A partir de entonces, trataron de asimilar tanta información como pudieron. ¿Podría Marin oír algo? ¿Tendrían que aprender la lengua de signos? Debido a la severidad de su pérdida auditiva, los audífonos electrónicos no eran una opción, ya que les dijeron que incluso con los mejores solo se conseguiría que los ruidos más fuertes sonaran como débiles susurros. Fue entonces cuando se les presentó la idea de los implantes cocleares. Después de que AG Bell les hablase de un grupo de niños a los que ya se les había realizado el procedimiento, la familia se convenció casi de inmediato.  

 «En ese momento decidimos que era el itinerario que deseamos iniciar», explica Michael. «Pensamos que sería la mejor manera de que Marin tuviera las mismas experiencias que tuvimos nosotros en nuestra infancia.

«Además, somos amantes de la música y el teatro. Y pensamos que si no puedes oír, no podrás experimentar ninguna de estas actividades que son nuestras pasiones. Así que decidimos que era el camino a seguir». 

El proceso no siempre fue fácil. Casi toda la familia ampliada de los Zocca reside en el extranjero, por lo que conseguir para Marin (y eventualmente para su hermana menor, Nala, que también recibió implantes cocleares) la ayuda que necesitaba fue difícil al principio, especialmente porque ambos progenitores trabajaban. Para evitar que las niñas sufrieran un retraso escolar, dedicaron innumerables horas a trabajar en ejercicios de lectura de labios y en la repetición constante de frases. Eran meticulosos al narrar casi todos los aspectos de la vida cotidiana; Michael recordaba cómo, durante los largos trayectos en automóvil, sincronizaba los labios con cualquier canción que sonara en la radio y pedía a las niñas que se turnaran para adivinar qué canción era. Trece años después, no podrían estar más contentos con los resultados: un «cambio de vida» era la única manera en que Michael podía describirlo. En el camino, y en gran parte debido a la experiencia positiva que él y sus hijas han tenido con AG Bell, Michael también se convirtió en un padre mentor.  

«Soy una persona muy práctica. Me gusta arremangarme y participar», asegura. «Estoy disponible para cualquier familia nueva o para cualquier persona que desee conversar o necesite algún consejo de vez en cuando». 

Desafortunadamente, debido a la pandemia, cada vez más reuniones en persona se han quedado en un segundo plano. Michael sabe lo impactantes que pueden ser estas reuniones (su historia familiar ha servido para que media docena de familias se involucren más) y ha dedicado tiempo a las sesiones de Zoom, a pesar de todas las limitaciones. No es su método preferido, que sería reunirse para tomar un helado, pero tiene la esperanza de que es algo que sucederá pronto.  
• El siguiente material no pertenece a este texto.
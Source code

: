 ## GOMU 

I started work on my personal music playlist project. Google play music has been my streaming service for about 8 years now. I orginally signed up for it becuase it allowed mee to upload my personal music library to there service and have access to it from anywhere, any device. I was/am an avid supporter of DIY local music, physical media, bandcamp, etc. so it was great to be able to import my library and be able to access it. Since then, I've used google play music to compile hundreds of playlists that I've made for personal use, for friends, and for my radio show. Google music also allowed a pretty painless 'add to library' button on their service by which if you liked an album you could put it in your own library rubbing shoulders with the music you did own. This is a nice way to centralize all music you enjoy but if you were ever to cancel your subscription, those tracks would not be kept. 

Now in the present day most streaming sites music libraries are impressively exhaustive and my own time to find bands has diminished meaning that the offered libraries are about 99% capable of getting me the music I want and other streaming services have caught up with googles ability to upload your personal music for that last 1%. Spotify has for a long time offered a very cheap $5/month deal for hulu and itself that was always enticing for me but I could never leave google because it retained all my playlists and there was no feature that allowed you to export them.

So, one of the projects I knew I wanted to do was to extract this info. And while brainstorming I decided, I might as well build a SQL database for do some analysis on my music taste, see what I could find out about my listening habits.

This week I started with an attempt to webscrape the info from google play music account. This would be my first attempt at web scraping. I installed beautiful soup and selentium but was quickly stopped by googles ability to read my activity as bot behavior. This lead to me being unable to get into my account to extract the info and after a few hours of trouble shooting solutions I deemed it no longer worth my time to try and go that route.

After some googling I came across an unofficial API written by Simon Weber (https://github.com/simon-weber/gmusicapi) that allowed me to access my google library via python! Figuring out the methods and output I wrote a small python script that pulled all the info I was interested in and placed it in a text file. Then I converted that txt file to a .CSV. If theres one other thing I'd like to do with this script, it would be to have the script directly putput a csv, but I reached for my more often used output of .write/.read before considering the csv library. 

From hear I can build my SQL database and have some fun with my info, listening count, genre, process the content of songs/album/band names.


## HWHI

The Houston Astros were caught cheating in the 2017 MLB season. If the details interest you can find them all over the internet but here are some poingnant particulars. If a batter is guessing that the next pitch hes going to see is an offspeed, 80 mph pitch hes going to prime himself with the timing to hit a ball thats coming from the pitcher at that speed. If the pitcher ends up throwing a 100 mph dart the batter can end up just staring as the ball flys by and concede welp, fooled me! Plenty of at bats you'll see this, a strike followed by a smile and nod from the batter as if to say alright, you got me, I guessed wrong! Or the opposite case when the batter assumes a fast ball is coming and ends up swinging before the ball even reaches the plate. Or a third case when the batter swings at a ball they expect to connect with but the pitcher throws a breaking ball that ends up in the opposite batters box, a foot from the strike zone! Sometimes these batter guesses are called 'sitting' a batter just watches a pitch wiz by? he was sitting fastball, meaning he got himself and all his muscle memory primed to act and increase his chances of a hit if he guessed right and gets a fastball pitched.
«Es extremadamente gratificante», añade. «Ser consciente de que tus hijas han ejercido un impacto hasta el punto de que otras personas optan por la misma opción y realizan ese tipo de cambio de vida es extremadamente gratificante». 

Actualmente, como era de esperar, Marin está involucrada en la música, toca el violín y el piano, y baila (en la Joffrey School of Ballet y recientemente actuó en cuatro partes de El Cascanueces). Nala se graduó recientemente en la escuela de habla, también le encanta bailar y es una atleta. Actualmente están trabajando en el nuevo documental de los Beatles, si bien Michael admite en broma que sus propios gustos musicales pueden haber influido un poco en esta decisión. Académicamente, Marin y Nala se desenvuelven a la perfección, ya que ambas se encuentran entre los alumnos mejores de su clase en The Galloway School, una escuela privada que no atiende específicamente las discapacidades auditivas.  

«Su nivel de lectura es superior al de su curso», concluye Michael. «No podría estar más feliz.  

«Ya no les repito las cosas. Lo que les digo es que deben limpiar su cuarto. Eso es lo que repito ahora».